If you are configuring a version of the MicroStrategy Intelligence Server that you have installed on Linux rather than using the Amazon Marketplace AMI to create the instance as described above, then configuring port forwarding is straightforward:
- Save the .pem file to a location on your UNIX system, for example: $HOME/mykey.pem.
- Run the command:
chmod og-rwx $HOME/mykey.pem
- Then run the command:
ssh -o ServerAliveInterval=10 -L 10003:localhost:10003 hadoop@DNSNameofMasterNode -i $HOME/ mykey.pem
Step 4: Setup Connectivity from the MicroStrategy Intelligence Server to Amazon EMR
- Open a web browser on the MicroStrategy
Intelligence
Server instance and browse to
https://localhost/MicroStrategy/asp/Main.aspx
. - You'll be prompted to enter a username and password.
Enter
administrator
in the user name field and leave the password field blank. You should add an administrative password after signing into the system. - You'll be presented with two projects, MicroStrategy Tutorial and My First Project. A project in MicroStrategy is a workspace for you to design your reports, dashboards, and more.
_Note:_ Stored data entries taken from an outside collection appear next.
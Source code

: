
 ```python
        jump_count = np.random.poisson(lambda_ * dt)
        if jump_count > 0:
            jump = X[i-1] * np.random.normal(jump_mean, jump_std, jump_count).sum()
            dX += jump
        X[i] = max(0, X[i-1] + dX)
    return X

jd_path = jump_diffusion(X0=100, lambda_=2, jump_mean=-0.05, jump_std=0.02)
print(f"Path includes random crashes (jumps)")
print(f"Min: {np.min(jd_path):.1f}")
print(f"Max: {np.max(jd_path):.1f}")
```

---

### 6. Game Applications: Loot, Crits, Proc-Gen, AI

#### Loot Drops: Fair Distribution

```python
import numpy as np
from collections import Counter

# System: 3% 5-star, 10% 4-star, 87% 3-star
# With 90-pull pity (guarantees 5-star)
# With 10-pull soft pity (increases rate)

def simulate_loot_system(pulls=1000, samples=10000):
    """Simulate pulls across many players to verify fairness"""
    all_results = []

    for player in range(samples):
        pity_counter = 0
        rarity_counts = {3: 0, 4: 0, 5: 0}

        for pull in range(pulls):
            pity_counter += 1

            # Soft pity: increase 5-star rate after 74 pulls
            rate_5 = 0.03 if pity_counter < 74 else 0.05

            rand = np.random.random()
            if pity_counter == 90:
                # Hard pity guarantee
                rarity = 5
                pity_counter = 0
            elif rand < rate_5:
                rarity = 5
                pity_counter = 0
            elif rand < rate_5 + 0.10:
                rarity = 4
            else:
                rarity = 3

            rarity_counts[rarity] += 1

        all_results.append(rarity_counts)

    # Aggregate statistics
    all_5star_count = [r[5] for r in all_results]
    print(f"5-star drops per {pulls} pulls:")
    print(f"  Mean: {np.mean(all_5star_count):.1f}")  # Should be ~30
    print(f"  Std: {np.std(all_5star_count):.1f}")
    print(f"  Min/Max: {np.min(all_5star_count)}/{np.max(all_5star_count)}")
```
- Select My First Project. Scroll to the bottom of the screen and select Import Data.
- You'll be presented with the File and Freeform
options.
- File is used for importing Excel or .csv files on your local system or the network.
- Freeform is used for querying databases, web services or hadoop/hive.
- Select Freeform.
- Click the + (plus) sign to define a database connection. A database connection lets MicroStrategy query data from the source system through the corresponding query language. In this case, we'll be defining a database connection to Hive running on the Amazon EMR cluster.
- Fill out the dialog with the values shown below.
These settings assume the SSH tunnel to the Hive job flow
is via port 10003 on localhost.
- Click OK. The data import interface will then display a list of tables from your Hive metastore. If you used the contextual advertising example, you should see feature_index and joined_impressions listed.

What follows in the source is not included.